Sürdürülebilirlik için gerekli olan bilgi ve yeteneklerin en önemli kısmı bireylerde bulunmaktadır. Bu sebeple, yaratıcı ve bilgili çalışanların yeni fikirler geliştirmesi, çalışanlar tarafından mevcut davranışların akılcı bir yaklaşımla sorgulanması, yenilikçi bakış açılarının işletmeye getirilmesi firmanın performansını ile firmanın sürdürebilirliğini doğrudan olumlu yönde etkilemektedir.

Yapısal Sermayenin İşletmenin Performansına Etkisi

Yapısal sermaye, bir örgütün süreçlerini, veritabanlarını, kodlarını, yönetim şeklini, işletme kültürünü ve işletmenin kurumsal yapısını ifade etmektedir. Yapısal sermaye ayrıca insan sermayesini değerli hale getirmek için oluşturulan bir altyapı olup insan kaynağının örgütten gittikten sonra işletmenin geriye kalan her türlü parçasıdır. Ancak işletme içinde çalışanların iyi düzeyde bilgiye sahip olması tek başına firmanın performansını etkilemek için yeterli olmamaktadır. Sürdürebilir bir başarıya ulaşılabilmesi için firmaların yapısal sermayesi güçlü olmalı ve çalışanlarına başarının sağlanması için her türlü imkân sağlanmalıdır.

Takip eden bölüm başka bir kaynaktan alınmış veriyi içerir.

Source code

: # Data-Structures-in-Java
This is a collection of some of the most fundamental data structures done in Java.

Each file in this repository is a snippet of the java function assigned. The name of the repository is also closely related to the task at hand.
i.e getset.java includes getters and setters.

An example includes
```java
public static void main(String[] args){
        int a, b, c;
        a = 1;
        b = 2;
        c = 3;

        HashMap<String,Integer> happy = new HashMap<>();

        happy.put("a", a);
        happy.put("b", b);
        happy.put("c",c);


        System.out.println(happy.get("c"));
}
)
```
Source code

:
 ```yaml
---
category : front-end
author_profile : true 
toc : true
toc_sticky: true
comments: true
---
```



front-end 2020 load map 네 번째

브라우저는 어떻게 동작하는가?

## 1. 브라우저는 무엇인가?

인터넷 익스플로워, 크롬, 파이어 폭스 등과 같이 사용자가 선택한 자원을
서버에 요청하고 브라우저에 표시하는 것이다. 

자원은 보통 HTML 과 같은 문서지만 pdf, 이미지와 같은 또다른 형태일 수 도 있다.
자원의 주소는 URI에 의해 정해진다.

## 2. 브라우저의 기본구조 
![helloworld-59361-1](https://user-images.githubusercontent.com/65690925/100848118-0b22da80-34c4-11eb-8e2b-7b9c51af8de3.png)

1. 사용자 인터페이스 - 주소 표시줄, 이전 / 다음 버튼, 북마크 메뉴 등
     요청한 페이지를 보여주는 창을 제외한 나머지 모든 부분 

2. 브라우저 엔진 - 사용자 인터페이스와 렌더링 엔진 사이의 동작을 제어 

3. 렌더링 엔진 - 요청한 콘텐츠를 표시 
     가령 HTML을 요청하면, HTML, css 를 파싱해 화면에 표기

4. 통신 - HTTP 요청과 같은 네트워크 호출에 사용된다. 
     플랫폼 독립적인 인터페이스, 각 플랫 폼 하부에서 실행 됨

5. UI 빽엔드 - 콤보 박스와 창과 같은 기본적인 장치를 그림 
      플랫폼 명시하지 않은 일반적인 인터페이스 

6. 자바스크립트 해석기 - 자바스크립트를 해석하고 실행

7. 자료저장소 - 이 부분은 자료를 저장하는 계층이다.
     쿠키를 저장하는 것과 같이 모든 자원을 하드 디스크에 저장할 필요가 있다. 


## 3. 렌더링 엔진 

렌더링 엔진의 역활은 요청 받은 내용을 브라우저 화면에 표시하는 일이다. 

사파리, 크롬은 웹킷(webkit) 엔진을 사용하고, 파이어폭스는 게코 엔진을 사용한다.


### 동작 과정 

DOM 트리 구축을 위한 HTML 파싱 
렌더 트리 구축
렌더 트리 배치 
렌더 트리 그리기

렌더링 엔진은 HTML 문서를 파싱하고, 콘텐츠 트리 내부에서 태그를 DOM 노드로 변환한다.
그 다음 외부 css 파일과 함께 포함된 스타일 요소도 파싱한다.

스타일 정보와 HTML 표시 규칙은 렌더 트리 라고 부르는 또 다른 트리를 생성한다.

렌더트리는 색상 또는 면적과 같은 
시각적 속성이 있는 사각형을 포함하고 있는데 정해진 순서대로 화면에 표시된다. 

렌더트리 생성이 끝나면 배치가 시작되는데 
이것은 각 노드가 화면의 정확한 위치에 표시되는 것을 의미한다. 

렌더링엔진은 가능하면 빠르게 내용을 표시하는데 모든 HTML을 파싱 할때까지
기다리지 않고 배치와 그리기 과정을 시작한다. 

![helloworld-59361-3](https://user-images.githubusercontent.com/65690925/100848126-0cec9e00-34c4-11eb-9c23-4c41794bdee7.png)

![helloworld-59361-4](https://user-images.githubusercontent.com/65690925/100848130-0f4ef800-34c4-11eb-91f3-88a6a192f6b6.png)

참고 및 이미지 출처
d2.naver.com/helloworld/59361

İlişkisel Sermaye’nin (Müşteri Sermayesi) İşletmenin Performansına Etkisi

İlişkisel sermeye, bir örgütün müşteriler, tedarikçiler ve toplumun geri kalanıyla olan etkileşimi sonuca firmaya kattığı değerdir. Piyasa ile ilgili bütün kavramlar ilişkisel sermaye dahilinde olup ilişkisel sermaye entelektüel sermayenin iş performansına dönüştürülmesinde belirleyici olan unsurdur. Finansal göstergelere bakılarak müşteri sermayesinin takibi kolaylıkla yapılabilmektedir. İlişkisel sermayenin firma performansında maksimum seviyeye ulaşması ancak yapısal sermaye ve insan sermayesinin katılımıyla mümkün olmaktadır.

Sonuç

Günümüz bilgi ve teknoloji dünyasında, entelektüel sermaye uygulamaları işletmelere sürdürebilir rekabet avantajı ve performans artışı sağlamaktadır. Entelektüel sermaye, bir işletmenin fikri mülkiyetini önemli ölçüde aşabilecek, üst düzey büyüme veya yüksek kazançlar sağlayacak şekilde ürün veya hizmetlere “değer katma” becerisi olarak bilinmektedir. Bu yeteneğin daha etkili olması adına bazı bileşenlere ayrılmıştır. Bu bileşenler insan sermayesi, ilişkisel sermaye ve müşteri sermayesi olup tüm bu unsurlar birbirine güçlü bir bağ ile bağlıdır.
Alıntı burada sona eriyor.